=== INFORMATION SUPPLIED ===

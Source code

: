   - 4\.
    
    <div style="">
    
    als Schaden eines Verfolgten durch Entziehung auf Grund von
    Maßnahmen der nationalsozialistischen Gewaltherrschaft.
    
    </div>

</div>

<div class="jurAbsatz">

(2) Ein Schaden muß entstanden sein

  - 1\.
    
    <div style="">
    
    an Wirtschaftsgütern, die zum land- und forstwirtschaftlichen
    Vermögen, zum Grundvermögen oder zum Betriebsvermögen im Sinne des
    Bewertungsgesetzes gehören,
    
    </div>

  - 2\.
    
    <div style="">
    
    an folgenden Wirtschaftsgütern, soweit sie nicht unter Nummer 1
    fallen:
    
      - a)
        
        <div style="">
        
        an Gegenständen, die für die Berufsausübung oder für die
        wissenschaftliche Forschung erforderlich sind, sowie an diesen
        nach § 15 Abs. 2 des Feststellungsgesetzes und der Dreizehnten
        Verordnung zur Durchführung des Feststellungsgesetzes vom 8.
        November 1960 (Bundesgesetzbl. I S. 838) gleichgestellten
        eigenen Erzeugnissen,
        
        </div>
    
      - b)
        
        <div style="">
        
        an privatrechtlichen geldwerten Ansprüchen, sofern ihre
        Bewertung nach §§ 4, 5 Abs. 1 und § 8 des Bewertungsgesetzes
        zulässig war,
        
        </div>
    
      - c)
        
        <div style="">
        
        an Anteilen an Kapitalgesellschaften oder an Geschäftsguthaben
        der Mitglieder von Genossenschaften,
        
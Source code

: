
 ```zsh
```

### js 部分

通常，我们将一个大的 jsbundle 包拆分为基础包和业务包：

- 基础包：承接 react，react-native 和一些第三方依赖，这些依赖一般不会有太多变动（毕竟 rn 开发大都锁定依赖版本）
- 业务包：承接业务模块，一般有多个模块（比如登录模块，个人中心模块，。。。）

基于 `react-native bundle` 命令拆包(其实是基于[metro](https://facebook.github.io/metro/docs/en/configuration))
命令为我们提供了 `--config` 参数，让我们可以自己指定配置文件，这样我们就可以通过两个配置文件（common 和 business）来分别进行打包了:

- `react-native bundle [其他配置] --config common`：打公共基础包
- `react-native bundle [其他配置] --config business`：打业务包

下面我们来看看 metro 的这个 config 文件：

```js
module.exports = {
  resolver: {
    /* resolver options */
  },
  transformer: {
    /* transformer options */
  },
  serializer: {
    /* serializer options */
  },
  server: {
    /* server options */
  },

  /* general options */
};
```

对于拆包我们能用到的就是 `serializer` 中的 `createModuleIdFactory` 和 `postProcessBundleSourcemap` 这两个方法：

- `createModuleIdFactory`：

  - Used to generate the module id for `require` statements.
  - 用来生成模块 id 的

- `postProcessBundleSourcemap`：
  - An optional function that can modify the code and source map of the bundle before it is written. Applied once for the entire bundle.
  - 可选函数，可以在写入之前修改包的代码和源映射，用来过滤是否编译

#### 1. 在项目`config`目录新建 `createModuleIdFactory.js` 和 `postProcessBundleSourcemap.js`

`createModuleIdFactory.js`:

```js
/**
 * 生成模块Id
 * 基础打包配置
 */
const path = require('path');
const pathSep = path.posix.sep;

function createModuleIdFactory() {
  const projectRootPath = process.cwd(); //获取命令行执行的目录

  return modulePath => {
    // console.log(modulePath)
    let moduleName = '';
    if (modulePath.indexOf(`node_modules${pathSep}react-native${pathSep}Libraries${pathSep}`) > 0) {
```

===

**PROBLEM**. What is the number of lines in the data that contain "react"? Write that number and nothing else.

**SOLUTION**. 5